Add TCP LRO support for VLAN and VxLAN.
This change makes the TCP LRO code more generic and flexible with regards
to supporting multiple different TCP encapsulation protocols and in general
lays the ground for broader TCP LRO support. The main job of the TCP LRO code is
to merge TCP packets for the same flow, to reduce the number of calls to upper
layers. This reduces CPU and increases performance, due to being able to send
larger TSO offloaded data chunks at a time. Basically the TCP LRO makes it
possible to avoid per-packet interaction by the host CPU.
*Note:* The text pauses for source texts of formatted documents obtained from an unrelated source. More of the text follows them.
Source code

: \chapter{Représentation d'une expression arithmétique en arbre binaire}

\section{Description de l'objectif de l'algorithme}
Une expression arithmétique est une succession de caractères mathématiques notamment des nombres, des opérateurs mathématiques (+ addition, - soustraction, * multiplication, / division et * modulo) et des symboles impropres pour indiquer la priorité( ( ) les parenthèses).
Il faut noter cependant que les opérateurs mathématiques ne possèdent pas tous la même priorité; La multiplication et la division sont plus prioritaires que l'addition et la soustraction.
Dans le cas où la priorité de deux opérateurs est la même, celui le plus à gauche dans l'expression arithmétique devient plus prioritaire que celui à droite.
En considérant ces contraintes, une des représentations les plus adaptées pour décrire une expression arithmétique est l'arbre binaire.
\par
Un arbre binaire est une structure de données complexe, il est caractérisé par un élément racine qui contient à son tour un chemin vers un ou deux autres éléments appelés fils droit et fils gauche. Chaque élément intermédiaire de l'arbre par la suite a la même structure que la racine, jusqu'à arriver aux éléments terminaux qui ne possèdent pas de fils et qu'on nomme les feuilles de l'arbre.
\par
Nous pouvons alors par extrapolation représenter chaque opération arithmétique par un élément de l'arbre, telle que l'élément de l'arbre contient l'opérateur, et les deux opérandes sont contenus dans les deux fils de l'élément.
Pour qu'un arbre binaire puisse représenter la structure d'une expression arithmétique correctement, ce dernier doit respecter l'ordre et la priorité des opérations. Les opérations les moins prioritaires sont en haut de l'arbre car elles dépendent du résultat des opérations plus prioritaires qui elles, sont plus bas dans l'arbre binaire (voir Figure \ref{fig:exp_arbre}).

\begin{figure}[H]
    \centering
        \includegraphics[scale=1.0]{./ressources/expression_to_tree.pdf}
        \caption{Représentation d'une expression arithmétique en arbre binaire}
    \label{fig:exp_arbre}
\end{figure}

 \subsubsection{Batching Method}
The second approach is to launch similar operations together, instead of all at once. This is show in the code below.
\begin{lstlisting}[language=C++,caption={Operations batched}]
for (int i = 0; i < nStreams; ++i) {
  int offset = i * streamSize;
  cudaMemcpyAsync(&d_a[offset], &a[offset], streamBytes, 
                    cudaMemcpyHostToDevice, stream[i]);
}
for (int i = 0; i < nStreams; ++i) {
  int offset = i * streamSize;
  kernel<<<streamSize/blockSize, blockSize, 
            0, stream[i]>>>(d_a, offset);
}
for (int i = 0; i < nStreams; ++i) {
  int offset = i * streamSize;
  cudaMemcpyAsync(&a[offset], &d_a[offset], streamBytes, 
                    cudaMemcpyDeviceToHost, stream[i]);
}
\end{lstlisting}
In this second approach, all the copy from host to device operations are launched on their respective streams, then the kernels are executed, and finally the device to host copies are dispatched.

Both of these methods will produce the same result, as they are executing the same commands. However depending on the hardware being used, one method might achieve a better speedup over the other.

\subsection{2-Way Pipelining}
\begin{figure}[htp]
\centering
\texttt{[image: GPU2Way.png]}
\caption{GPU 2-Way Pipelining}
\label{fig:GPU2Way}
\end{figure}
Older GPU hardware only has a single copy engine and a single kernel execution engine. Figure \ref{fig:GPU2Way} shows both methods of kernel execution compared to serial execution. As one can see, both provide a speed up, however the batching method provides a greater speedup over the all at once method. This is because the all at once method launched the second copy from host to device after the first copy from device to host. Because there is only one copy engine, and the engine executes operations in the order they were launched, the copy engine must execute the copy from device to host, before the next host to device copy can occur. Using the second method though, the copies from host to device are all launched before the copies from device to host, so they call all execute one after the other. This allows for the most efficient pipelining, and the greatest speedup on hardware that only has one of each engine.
Because the current TCP LRO code was tightly bound and optimized for TCP/IP
over ethernet only, several larger changes were needed. Also a minor bug was
fixed in the flushing mechanism for inactive entries, where the expire time,
"le->mtime" was not always properly set.
To avoid having to re-run time consuming regression tests for every change,
it was chosen to squash the following list of changes into a single commit:
- Refactor parsing of all address information into the "lro_parser" structure. This easily allows to reuse parsing code for inner headers.
- Speedup header data comparison. Don't compare field by field, but instead use an unsigned long array, where the fields get packed.
- Refactor the IPv4/TCP/UDP checksum computations, so that they may be computed recursivly, only applying deltas as the result of updating payload data.
- Make smaller inline functions doing one operation at a time instead of big functions having repeated code.
- Refactor the TCP ACK compression code to only execute once per TCP LRO flush. This gives a minor performance improvement and keeps the code simple.
- Use sbintime() for all time-keeping. This change also fixes flushing of inactive entries.
- Try to shrink the size of the LRO entry, because it is frequently zeroed.
- Removed unused TCP LRO macros.
- Cleanup unused TCP LRO statistics counters while at it.
- Try to use __predict_true() and predict_false() to optimise CPU branch predictions.
Bump the __FreeBSD_version due to changing the "lro_ctrl" structure.
Tested by: Netflix
Reviewed by: rrs (transport)
Differential Revision: https://reviews.freebsd.org/D29564
MFC after: 2 week
Sponsored by: Mellanox Technologies // NVIDIA Networking